SpaNorm: Spatially aware library size normalisation

SpaNorm

SpaNorm is a spatially aware library size normalisation method that removes library size effects, while retaining biology. Library sizes need to be removed from molecular datasets to allow comparisons across observations, in this case, across space. Bhuva et al. (Bhuva et al. 2024) and Atta et al. (Atta et al. 2024) have shown that standard single-cell inspired library size normalisation approaches are not appropriate for spatial molecular datasets as they often remove biological signals while doing so. This is because library size confounds biology in spatial molecular data.

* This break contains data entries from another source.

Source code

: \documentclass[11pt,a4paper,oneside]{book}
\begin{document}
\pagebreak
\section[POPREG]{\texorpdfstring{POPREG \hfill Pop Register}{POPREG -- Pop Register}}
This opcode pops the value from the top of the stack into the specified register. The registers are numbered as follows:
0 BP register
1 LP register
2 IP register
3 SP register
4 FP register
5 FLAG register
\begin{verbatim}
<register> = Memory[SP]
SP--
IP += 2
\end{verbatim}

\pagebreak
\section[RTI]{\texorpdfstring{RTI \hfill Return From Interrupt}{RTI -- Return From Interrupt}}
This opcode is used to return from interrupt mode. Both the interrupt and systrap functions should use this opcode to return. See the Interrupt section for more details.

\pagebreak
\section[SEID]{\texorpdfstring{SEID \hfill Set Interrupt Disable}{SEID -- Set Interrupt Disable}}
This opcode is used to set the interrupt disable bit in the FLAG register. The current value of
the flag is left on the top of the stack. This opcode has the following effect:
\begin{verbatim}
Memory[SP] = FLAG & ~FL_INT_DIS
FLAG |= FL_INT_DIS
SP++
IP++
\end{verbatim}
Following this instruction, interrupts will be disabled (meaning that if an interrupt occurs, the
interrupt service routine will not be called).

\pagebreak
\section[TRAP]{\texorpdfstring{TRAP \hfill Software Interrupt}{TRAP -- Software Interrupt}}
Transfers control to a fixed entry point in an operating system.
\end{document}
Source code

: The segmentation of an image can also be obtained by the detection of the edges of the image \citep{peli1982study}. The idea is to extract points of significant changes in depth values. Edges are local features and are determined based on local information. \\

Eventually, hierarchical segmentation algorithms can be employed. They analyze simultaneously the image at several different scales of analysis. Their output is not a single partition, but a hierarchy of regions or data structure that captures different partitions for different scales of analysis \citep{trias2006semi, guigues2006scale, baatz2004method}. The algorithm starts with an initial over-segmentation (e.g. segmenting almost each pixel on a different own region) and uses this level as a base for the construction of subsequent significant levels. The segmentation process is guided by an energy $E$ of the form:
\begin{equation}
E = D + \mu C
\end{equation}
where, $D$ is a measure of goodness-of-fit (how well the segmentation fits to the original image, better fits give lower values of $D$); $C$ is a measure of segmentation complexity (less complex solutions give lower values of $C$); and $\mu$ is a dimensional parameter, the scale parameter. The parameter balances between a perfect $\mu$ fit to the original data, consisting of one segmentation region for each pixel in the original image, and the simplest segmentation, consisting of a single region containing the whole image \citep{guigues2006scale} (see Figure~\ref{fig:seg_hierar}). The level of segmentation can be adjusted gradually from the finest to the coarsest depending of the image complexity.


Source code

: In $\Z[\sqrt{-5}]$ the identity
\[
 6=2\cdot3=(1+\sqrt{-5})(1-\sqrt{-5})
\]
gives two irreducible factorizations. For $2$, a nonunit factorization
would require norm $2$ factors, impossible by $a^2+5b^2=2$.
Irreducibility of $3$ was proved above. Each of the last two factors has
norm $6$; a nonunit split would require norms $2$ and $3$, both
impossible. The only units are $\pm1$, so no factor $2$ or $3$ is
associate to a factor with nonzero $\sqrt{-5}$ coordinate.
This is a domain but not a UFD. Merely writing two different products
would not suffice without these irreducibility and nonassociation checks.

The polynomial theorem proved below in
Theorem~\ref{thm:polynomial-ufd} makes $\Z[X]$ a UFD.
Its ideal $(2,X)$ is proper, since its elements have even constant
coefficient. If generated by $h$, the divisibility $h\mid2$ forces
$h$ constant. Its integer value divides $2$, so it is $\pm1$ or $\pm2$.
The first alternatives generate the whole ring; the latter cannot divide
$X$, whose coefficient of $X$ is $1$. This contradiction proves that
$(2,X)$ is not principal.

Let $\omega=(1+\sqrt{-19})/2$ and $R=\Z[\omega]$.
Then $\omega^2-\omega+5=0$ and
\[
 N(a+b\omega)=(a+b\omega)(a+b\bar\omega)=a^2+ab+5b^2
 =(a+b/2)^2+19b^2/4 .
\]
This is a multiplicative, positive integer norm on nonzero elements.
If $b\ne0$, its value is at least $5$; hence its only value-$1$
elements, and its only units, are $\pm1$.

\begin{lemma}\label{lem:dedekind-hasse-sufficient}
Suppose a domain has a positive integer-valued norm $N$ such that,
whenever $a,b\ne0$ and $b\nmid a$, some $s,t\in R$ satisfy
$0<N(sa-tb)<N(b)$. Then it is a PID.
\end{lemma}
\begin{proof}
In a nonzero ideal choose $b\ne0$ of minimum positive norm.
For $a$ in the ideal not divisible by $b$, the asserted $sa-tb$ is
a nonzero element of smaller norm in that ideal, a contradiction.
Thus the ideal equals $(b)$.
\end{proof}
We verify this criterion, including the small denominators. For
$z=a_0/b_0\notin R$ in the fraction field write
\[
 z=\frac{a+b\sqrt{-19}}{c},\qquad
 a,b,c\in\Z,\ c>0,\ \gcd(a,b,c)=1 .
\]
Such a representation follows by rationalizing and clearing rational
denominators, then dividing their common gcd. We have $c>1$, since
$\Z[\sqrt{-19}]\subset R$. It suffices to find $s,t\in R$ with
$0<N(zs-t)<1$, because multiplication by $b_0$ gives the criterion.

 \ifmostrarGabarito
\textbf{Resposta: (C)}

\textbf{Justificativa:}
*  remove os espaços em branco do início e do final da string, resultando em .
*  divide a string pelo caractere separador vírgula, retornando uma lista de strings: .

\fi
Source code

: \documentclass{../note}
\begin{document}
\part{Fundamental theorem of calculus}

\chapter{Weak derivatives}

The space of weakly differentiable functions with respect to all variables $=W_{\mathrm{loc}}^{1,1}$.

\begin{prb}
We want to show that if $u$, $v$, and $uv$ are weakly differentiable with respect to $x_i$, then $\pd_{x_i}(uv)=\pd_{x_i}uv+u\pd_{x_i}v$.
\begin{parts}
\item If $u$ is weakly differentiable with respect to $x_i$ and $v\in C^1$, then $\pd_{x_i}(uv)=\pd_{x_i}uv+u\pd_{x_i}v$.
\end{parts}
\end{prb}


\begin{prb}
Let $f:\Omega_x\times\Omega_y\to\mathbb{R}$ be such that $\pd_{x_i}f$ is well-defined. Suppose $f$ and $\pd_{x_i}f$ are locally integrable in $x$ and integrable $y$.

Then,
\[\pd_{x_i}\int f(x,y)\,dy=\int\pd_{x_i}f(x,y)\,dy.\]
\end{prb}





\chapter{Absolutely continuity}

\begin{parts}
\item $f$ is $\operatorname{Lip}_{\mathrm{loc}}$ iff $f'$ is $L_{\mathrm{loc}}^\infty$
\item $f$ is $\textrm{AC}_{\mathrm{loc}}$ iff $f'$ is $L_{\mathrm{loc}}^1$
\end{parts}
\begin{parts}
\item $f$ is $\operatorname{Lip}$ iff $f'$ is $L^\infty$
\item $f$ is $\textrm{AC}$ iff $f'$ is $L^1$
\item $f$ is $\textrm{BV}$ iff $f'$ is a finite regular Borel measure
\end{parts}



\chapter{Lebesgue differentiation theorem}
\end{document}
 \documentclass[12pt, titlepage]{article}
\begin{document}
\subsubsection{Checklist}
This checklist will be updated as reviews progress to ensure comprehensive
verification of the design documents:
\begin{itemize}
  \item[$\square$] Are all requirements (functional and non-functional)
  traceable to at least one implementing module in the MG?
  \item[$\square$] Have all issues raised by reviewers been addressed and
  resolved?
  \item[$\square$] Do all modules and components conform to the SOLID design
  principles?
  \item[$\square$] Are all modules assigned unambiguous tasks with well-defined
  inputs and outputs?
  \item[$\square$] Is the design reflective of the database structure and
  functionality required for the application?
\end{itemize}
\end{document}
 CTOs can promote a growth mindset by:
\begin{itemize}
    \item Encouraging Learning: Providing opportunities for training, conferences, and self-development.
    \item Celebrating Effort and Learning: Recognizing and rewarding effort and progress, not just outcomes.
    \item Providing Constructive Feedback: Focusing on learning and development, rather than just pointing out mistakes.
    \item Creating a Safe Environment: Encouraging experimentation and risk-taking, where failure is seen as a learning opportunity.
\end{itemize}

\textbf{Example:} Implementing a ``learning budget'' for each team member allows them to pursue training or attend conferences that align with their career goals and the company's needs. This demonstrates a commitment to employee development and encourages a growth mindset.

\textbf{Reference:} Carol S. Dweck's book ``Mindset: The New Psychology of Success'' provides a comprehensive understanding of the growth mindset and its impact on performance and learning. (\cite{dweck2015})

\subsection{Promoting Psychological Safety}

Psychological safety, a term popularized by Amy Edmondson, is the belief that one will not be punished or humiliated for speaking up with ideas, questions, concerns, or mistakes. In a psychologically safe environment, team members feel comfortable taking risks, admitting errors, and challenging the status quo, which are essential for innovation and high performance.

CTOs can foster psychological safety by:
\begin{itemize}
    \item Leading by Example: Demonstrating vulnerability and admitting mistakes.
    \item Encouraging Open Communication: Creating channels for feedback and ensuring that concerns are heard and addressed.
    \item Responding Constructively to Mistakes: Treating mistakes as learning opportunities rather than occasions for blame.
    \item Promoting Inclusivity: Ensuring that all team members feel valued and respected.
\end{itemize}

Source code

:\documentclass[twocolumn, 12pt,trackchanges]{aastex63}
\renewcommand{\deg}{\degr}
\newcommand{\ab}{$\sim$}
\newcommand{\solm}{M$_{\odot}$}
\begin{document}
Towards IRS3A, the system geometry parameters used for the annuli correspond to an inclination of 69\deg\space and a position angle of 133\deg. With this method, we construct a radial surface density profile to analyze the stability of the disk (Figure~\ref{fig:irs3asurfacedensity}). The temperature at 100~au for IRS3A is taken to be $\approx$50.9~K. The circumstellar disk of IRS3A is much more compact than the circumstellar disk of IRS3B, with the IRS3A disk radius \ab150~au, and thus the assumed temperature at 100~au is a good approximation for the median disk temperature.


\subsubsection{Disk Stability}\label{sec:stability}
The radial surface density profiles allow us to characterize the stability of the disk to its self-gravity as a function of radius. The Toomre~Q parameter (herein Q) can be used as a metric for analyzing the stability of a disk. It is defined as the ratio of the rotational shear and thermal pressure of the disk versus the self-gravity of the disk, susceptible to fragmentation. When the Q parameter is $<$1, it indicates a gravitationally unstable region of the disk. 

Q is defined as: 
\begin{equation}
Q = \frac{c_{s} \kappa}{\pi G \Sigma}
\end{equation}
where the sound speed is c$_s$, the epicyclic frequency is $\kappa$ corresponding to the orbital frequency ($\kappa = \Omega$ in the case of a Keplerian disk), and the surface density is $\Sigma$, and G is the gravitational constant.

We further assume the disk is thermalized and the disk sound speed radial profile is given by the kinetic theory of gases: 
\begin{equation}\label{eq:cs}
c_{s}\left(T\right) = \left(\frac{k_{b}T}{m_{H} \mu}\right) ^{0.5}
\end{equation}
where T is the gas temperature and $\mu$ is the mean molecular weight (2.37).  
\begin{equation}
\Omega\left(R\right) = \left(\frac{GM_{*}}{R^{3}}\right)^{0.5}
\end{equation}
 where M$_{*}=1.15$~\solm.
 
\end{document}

The SpaNorm workflow: SpaNorm takes the gene expression data and spatial coordinates as inputs. Using a gene-wise model (e.g., Negative Binomial (NB)), SpaNorm decomposes spatially-smooth variation into those unrelated to library size (LS), representing the underlying true biology and those related to library size. The adjusted data is then produced by keeping only the variation unrelated to library size.
The SpaNorm workflow: SpaNorm takes the gene expression data and spatial coordinates as inputs. Using a gene-wise model (e.g., Negative Binomial (NB)), SpaNorm decomposes spatially-smooth variation into those unrelated to library size (LS), representing the underlying true biology and those related to library size. The adjusted data is then produced by keeping only the variation unrelated to library size.

SpaNorm uses a unique approach to spatially constraint modelling approach to model gene expression (e.g., counts) and remove library size effects, while retaining biology. It achieves this through three key innovations:

  1. Optmial decomposition of spatial variation into spatially smooth library size associated (technical) and library size independent (biology) variation using generalized linear models (GLMs).
  2. Computing spatially smooth functions (using thin plate splines) to represent the gene- and location-/cell-/spot- specific size factors.
  3. Adjustment of data using percentile adjusted counts (PAC) (Salim et al. 2022), as well as other adjustment approaches (e.g., Pearson).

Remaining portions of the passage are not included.